Login via

Reject me twice (Kira and Theron) novel Chapter 43

Chapter 43

Feb 26, 2026

[Damon’s POV]

The intelligence reports kept coming, and each one was worse than the last.

I spread them across the war room table in the gray light of early morning, arranging them by territory, and the picture that emerged made the cold thing living in my chest grow teeth.

Three weeks since the broken crown symbol had appeared in intercepted letters and I’d brought the evidence to Kira. In that time, the Order hadn’t just persisted—it had metastasized.

My advisors gathered around the table. Commander Voss studied the territorial markers with narrowed eyes.

Lady Ashford cross-referenced the recruitment patterns against census data. Thane, my chief intelligence officer, stood at the far end with his arms crossed and an expression that suggested he’d already reached conclusions he wasn’t going to enjoy sharing.

“At least a dozen packs,” Thane said, his voice flat and clinical. “Confirmed Order presence in the Western Reaches, the Northern Territories, three packs along the eastern border, and at least four in the central provinces.”

He pointed them out. “Those are the ones we’ve verified. Our agents suspect activity in another eight to ten packs where we haven’t yet been able to confirm membership, but the rhetoric is appearing in public discourse with a consistency that suggests organized distribution.”

“Recruitment targets?” I asked, though I already knew the answer. “And don’t sanitize it for the crown, Ashford. I need the full picture—who they’re pulling in, how they’re doing it, and how deep the roots go.”

“Wolves who lost status when Seraphine fell,” Lady Ashford said, tracing connections between territories.

“Minor nobles whose influence depended on the old power structure. Traditionalist elders, disaffected warriors, anyone with a grudge and a reason to believe the new order threatens their position.”

She paused. “They’re also recruiting wolves who have no political grievance at all—ordinary pack members who are simply afraid. The Order’s rhetoric is devastatingly effective with people who don’t understand what’s happening and want someone to blame.”

I knew the rhetoric by heart now.

The natural order has been disrupted.

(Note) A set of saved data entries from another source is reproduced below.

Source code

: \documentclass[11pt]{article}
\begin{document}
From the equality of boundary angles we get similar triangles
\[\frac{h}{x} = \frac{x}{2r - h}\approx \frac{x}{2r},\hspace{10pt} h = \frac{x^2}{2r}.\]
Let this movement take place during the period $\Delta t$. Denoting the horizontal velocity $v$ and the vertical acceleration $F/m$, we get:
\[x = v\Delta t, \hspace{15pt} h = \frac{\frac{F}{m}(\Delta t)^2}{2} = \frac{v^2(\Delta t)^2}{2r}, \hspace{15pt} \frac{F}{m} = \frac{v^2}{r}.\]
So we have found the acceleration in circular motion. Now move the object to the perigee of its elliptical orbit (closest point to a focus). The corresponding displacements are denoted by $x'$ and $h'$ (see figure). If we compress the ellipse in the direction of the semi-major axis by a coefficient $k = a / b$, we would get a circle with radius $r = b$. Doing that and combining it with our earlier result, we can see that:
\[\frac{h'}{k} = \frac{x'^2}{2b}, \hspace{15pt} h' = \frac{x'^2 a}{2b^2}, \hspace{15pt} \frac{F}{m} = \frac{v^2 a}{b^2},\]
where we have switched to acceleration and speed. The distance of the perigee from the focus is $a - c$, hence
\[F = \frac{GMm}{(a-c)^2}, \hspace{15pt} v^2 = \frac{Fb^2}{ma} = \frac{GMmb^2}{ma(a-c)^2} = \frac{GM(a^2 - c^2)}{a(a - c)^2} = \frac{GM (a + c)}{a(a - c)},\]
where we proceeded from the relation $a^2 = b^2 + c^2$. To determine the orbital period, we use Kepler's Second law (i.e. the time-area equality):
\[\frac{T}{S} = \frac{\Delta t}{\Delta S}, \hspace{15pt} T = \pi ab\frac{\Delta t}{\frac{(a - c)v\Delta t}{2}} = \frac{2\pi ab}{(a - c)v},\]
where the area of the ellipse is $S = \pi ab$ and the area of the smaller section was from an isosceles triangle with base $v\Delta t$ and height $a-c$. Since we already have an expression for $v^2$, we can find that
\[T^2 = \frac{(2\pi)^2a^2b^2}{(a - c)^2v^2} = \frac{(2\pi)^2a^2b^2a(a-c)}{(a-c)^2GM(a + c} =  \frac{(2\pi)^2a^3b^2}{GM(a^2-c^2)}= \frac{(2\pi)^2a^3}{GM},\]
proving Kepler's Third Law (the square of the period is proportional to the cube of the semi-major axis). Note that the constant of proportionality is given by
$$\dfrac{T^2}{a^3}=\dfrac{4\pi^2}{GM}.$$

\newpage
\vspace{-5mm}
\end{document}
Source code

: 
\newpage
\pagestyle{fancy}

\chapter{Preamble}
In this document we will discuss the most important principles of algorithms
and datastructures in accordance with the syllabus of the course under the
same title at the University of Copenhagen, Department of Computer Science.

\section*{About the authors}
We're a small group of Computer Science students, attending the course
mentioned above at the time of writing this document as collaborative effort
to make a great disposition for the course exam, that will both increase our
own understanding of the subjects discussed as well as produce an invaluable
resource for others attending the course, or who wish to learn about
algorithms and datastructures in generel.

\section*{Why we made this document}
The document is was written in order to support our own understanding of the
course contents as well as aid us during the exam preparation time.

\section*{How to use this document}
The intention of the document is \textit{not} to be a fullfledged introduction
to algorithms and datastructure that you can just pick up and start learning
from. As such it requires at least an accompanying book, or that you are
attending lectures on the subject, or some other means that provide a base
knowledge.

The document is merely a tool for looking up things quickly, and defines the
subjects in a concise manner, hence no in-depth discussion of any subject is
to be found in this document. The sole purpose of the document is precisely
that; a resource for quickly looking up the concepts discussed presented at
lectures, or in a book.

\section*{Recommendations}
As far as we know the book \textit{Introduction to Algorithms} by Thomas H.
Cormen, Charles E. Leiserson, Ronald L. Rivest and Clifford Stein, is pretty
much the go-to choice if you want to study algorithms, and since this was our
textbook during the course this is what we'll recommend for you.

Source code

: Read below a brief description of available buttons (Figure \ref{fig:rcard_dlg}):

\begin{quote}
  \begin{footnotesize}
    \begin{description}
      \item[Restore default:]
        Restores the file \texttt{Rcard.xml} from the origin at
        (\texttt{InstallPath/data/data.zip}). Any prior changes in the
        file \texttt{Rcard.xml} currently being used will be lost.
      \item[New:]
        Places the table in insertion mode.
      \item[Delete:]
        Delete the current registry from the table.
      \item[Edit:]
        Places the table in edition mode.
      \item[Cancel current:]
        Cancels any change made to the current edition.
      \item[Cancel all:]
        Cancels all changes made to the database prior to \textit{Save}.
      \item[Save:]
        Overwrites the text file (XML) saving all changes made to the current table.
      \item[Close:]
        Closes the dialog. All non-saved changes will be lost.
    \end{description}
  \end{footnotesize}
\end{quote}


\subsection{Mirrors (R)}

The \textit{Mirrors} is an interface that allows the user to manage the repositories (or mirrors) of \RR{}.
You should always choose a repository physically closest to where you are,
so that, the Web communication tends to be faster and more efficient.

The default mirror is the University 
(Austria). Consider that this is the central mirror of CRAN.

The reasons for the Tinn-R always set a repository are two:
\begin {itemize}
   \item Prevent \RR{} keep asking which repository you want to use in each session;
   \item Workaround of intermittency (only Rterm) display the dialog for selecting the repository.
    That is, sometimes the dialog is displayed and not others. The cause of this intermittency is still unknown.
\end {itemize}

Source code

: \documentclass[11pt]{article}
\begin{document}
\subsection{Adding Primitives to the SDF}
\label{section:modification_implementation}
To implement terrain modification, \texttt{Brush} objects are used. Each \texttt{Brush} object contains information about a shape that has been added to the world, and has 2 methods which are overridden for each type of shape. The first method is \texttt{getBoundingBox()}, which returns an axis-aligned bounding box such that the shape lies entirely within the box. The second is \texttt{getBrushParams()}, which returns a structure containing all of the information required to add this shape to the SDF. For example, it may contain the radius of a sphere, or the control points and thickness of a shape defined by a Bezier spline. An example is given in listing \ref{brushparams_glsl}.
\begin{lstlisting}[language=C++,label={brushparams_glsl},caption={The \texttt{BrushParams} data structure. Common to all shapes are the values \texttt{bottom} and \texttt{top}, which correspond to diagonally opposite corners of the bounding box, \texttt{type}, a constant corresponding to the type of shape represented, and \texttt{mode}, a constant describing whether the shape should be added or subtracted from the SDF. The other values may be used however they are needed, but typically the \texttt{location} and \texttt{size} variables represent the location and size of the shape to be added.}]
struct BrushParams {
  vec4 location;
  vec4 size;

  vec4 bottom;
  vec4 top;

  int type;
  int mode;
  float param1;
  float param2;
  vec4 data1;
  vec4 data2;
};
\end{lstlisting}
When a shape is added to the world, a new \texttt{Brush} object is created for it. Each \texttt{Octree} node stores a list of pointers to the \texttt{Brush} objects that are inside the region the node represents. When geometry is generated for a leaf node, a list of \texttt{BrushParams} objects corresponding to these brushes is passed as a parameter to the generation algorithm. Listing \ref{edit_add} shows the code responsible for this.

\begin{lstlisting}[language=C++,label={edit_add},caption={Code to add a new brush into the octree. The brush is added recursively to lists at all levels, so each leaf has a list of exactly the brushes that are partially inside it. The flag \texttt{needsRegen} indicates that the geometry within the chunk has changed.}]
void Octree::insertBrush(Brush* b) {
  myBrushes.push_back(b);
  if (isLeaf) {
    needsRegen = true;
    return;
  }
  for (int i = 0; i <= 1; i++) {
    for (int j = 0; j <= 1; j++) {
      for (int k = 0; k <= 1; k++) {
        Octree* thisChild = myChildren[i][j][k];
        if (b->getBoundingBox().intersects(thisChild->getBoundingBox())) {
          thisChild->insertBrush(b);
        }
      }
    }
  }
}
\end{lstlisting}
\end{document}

Twin rule violates the ancient covenant. Magic itself rebels against the abomination. The realm will suffer until balance is restored. One twin must die. This is not murder. This is mercy.

It was brilliant, in the worst possible way. Simple enough for any wolf to understand, rooted deeply enough in tradition to feel legitimate, and supported by evidence that was genuinely difficult to refute.

“They’re using Her Majesty’s incidents,” Thane said.

“Every window she shatters, every candle that melts, every servant who witnesses an uncontrolled surge—it confirms their narrative.”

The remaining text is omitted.